Nurit Bensusan, conseillère de l'ISA et experte en biodiversité

Tout a commencé le vendredi 13. Je ne sais pas si c'était un jour de malchance à l'époque, mais ce 13 novembre 1002 était un jour difficile pour les Vikings, ou comme on les appelait en Angleterre, pour les Danois. A cette date, connue comme le jour du massacre de Saint Briccius, le roi anglais a décrété la mort des Danois qui vivaient sur le territoire anglais. La situation est troublée et les conflits entre Danois et Anglais sont constants. Quelle que soit l'interprétation et les résultats immédiats du massacre, il a fini par avoir des conséquences inattendues au XXIe siècle.

Les Vikings et leurs histoires ont une légion de fans. Il existe des centaines de livres, de films et de séries qui racontent les épopées et les aventures de ces gens qui ont vécu à l'origine en Scandinavie et qui ont participé à l'exploitation et à la colonisation d'autres régions d'Europe, et même en dehors de ce continent, entre la fin du 8ème et le 11ème siècle.

Bien que personne ne sache avec certitude d'où vient le mot viking, il est certain qu'il n'était pas utilisé par les Vikings, qui étaient traités sous différents noms, où qu'ils aillent. Les peuples vikings partageaient une langue, une organisation politique et de nombreuses autres manifestations culturelles. D'une certaine manière, ils étaient uniques et différents de leurs voisins. Nous savons maintenant qu'ils partageaient quelque chose d'autre, d'unique et de différent de leurs voisins : une lignée spécifique du virus de la variole, récemment découverte.
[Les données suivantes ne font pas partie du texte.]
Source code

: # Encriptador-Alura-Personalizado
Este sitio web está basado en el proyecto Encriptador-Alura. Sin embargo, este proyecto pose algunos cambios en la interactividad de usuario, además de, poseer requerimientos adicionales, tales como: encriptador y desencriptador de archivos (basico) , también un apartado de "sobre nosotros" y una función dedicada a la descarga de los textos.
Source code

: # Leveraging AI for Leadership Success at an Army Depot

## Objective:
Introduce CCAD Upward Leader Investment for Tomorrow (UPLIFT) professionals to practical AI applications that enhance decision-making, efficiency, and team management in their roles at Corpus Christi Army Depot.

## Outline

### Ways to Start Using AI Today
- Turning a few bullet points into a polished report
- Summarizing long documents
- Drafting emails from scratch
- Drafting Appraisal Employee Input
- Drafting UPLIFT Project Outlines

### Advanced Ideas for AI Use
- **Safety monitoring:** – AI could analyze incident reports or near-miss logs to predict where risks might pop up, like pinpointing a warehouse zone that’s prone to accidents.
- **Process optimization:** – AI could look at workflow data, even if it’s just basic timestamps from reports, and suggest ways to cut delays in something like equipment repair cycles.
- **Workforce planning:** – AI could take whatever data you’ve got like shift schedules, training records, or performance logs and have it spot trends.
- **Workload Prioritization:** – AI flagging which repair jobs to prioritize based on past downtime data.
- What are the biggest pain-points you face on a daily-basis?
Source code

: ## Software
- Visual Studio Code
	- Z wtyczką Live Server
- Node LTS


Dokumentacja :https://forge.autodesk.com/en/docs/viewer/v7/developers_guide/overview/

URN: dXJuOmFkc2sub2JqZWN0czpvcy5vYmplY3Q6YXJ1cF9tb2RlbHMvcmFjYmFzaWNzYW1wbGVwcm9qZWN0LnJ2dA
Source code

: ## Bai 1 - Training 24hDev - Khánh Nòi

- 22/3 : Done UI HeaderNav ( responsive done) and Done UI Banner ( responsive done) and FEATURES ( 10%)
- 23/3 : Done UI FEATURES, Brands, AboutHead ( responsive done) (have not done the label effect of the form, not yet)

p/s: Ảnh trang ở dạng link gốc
Les maladies ont laissé de grandes traces dans l'histoire de l'humanité, et la recherche sur les épidémies qui ont frappé notre espèce contribue à raconter notre histoire. Il est possible, par exemple, de comprendre les différentes migrations humaines qui ont suivi les épidémies, ou de suivre le déclin des sociétés en raison de l'apparition de maladies. En fait, grâce aux nouvelles techniques de la génomique, il a été possible de revoir l'histoire des relations entre les agents pathogènes et notre espèce. Des recherches récentes montrent que la variole était déjà présente, infectant l'humanité, avant que nous ne l'imaginions. Certains chercheurs pensent que la variole était déjà présente il y a 3 000 ans et que la maladie pourrait être responsable de la mort du pharaon Ramsès V au 12ème siècle avant JC.

Au XXe siècle, ou plutôt dans les 78 premières années du siècle dernier, la variole a tué 300 millions de personnes. La dernière victime de celle-ci, qui fut l'un des plus terribles fléaux de l'humanité, est morte en 1978. La recherche sur l'ADN du virus de la variole nous permet de comprendre son origine et sa propagation. En intégrant ces résultats aux analyses archéologiques et historiques, il est possible de préciser les dates des migrations humaines.

Une étude qui a commencé par examiner la diaspora viking à la fin du premier millénaire et qui s'est terminée avec 1 867 individus vivant en Europe, en Asie et en Amérique entre 32 000 et 150 ans a découvert chez 26 individus des souches similaires à celles de la variole moderne. Comme en 2008, lors d'une fouille au Saint John College d'Oxford, environ 35 squelettes d'hommes ont été trouvés, identifiés comme étant des Vikings et probablement tués lors du massacre de St Patrick, certains de ces os ont également été utilisés dans la recherche.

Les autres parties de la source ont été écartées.